Beginning with the first entry, print all the records exactly.

--- START ---

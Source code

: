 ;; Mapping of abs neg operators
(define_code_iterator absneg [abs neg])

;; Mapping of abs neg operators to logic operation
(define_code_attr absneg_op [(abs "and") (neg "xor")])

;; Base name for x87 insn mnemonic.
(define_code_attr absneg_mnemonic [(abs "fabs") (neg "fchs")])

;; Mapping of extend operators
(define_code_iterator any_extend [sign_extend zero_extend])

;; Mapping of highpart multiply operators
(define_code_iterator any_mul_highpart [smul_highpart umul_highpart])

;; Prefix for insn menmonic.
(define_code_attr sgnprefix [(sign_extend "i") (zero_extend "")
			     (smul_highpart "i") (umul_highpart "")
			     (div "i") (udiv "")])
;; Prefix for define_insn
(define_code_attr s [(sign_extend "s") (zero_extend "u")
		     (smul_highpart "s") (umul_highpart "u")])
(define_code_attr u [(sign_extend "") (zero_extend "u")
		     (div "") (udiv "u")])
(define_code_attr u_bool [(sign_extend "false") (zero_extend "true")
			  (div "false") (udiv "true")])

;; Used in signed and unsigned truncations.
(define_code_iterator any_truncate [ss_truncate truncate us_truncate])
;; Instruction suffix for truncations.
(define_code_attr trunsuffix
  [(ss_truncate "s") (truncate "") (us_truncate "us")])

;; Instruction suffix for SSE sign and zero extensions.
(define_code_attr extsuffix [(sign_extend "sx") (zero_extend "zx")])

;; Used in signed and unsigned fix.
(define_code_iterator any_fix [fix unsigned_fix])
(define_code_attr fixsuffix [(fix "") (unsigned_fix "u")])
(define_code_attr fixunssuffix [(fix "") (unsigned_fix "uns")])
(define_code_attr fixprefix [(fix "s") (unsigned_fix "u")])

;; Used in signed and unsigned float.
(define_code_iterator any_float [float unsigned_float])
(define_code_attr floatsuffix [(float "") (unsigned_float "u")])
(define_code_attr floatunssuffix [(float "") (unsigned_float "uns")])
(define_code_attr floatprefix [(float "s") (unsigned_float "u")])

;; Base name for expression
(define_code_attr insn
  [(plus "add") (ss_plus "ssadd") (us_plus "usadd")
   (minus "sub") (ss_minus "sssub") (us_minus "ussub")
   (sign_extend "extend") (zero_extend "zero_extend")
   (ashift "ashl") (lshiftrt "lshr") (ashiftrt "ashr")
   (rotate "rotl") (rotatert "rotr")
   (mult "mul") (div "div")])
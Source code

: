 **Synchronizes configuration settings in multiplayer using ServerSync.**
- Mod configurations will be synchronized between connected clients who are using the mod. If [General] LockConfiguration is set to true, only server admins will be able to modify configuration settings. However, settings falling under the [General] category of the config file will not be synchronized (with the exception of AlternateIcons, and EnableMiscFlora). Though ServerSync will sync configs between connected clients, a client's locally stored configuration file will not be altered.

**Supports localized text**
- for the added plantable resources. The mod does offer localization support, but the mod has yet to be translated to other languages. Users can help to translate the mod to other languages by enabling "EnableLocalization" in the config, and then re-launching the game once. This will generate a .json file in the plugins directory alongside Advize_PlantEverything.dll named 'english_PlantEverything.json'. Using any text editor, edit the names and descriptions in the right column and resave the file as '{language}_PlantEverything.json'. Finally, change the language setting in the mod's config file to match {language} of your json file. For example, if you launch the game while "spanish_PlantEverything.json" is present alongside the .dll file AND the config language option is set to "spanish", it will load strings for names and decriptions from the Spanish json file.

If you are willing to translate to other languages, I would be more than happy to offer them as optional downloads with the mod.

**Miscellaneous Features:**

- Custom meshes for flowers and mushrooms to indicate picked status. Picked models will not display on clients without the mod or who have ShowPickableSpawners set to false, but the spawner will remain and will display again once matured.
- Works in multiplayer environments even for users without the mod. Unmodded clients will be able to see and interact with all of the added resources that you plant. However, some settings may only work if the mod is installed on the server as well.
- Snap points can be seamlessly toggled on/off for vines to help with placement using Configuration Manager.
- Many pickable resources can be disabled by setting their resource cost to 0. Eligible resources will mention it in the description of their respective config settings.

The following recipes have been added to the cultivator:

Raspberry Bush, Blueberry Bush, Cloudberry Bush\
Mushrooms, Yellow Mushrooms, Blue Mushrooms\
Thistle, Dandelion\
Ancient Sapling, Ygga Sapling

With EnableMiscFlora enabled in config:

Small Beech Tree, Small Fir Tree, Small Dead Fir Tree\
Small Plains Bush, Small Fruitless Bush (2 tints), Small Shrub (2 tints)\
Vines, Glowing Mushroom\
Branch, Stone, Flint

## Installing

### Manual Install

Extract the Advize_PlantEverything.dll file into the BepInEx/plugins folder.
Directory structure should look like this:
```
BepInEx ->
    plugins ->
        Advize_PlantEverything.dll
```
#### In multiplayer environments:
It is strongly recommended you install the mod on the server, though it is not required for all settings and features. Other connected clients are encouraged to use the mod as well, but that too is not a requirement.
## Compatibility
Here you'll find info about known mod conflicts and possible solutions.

--- END ---

TASK RESPONSE »
Source code

: ;; Mapping of abs neg operators
(define_code_iterator absneg [abs neg])

;; Mapping of abs neg operators to logic operation
(define_code_attr absneg_op [(abs "and") (neg "xor")])

;; Base name for x87 insn mnemonic.
(define_code_attr absneg_mnemonic [(abs "fabs") (neg "fchs")])

;; Mapping of extend operators
(define_code_iterator any_extend [sign_extend zero_extend])

;; Mapping of highpart multiply operators
(define_code_iterator any_mul_highpart [smul_highpart umul_highpart])

;; Prefix for insn menmonic.
(define_code_attr sgnprefix [(sign_extend "i") (zero_extend "")
			     (smul_highpart "i") (umul_highpart "")
			     (div "i") (udiv "")])
;; Prefix for define_insn
(define_code_attr s [(sign_extend "s") (zero_extend "u")
		     (smul_highpart "s") (umul_highpart "u")])
(define_code_attr u [(sign_extend "") (zero_extend "u")
		     (div "") (udiv "u")])
(define_code_attr u_bool [(sign_extend "false") (zero_extend "true")
			  (div "false") (udiv "true")])

;; Used in signed and unsigned truncations.
(define_code_iterator any_truncate [ss_truncate truncate us_truncate])
;; Instruction suffix for truncations.
(define_code_attr trunsuffix
  [(ss_truncate "s") (truncate "") (us_truncate "us")])

;; Instruction suffix for SSE sign and zero extensions.
(define_code_attr extsuffix [(sign_extend "sx") (zero_extend "zx")])

;; Used in signed and unsigned fix.
(define_code_iterator any_fix [fix unsigned_fix])
(define_code_attr fixsuffix [(fix "") (unsigned_fix "u")])
(define_code_attr fixunssuffix [(fix "") (unsigned_fix "uns")])
(define_code_attr fixprefix [(fix "s") (unsigned_fix "u")])

;; Used in signed and unsigned float.
(define_code_iterator any_float [float unsigned_float])
(define_code_attr floatsuffix [(float "") (unsigned_float "u")])
(define_code_attr floatunssuffix [(float "") (unsigned_float "uns")])
(define_code_attr floatprefix [(float "s") (unsigned_float "u")])

;; Base name for expression
(define_code_attr insn
  [(plus "add") (ss_plus "ssadd") (us_plus "usadd")
   (minus "sub") (ss_minus "sssub") (us_minus "ussub")
   (sign_extend "extend") (zero_extend "zero_extend")
   (ashift "ashl") (lshiftrt "lshr") (ashiftrt "ashr")
   (rotate "rotl") (rotatert "rotr")
   (mult "mul") (div "div")])
Source code

: **Synchronizes configuration settings in multiplayer using ServerSync.**
- Mod configurations will be synchronized between connected clients who are using the mod. If [General] LockConfiguration is set to true, only server admins will be able to modify configuration settings. However, settings falling under the [General] category of the config file will not be synchronized (with the exception of AlternateIcons, and EnableMiscFlora). Though ServerSync will sync configs between connected clients, a client's locally stored configuration file will not be altered.

**Supports localized text**
- for the added plantable resources. The mod does offer localization support, but the mod has yet to be translated to other languages. Users can help to translate the mod to other languages by enabling "EnableLocalization" in the config, and then re-launching the game once. This will generate a .json file in the plugins directory alongside Advize_PlantEverything.dll named 'english_PlantEverything.json'. Using any text editor, edit the names and descriptions in the right column and resave the file as '{language}_PlantEverything.json'. Finally, change the language setting in the mod's config file to match {language} of your json file. For example, if you launch the game while "spanish_PlantEverything.json" is present alongside the .dll file AND the config language option is set to "spanish", it will load strings for names and decriptions from the Spanish json file.

If you are willing to translate to other languages, I would be more than happy to offer them as optional downloads with the mod.

**Miscellaneous Features:**

- Custom meshes for flowers and mushrooms to indicate picked status. Picked models will not display on clients without the mod or who have ShowPickableSpawners set to false, but the spawner will remain and will display again once matured.
- Works in multiplayer environments even for users without the mod. Unmodded clients will be able to see and interact with all of the added resources that you plant. However, some settings may only work if the mod is installed on the server as well.
- Snap points can be seamlessly toggled on/off for vines to help with placement using Configuration Manager.
- Many pickable resources can be disabled by setting their resource cost to 0. Eligible resources will mention it in the description of their respective config settings.

The following recipes have been added to the cultivator:

Raspberry Bush, Blueberry Bush, Cloudberry Bush\
Mushrooms, Yellow Mushrooms, Blue Mushrooms\
Thistle, Dandelion\
Ancient Sapling, Ygga Sapling

With EnableMiscFlora enabled in config:

Small Beech Tree, Small Fir Tree, Small Dead Fir Tree\
Small Plains Bush, Small Fruitless Bush (2 tints), Small Shrub (2 tints)\
Vines, Glowing Mushroom\
Branch, Stone, Flint

## Installing

### Manual Install

Extract the Advize_PlantEverything.dll file into the BepInEx/plugins folder.
Directory structure should look like this:
```
BepInEx ->
    plugins ->
        Advize_PlantEverything.dll
```
#### In multiplayer environments:
It is strongly recommended you install the mod on the server, though it is not required for all settings and features. Other connected clients are encouraged to use the mod as well, but that too is not a requirement.
## Compatibility
Here you'll find info about known mod conflicts and possible solutions.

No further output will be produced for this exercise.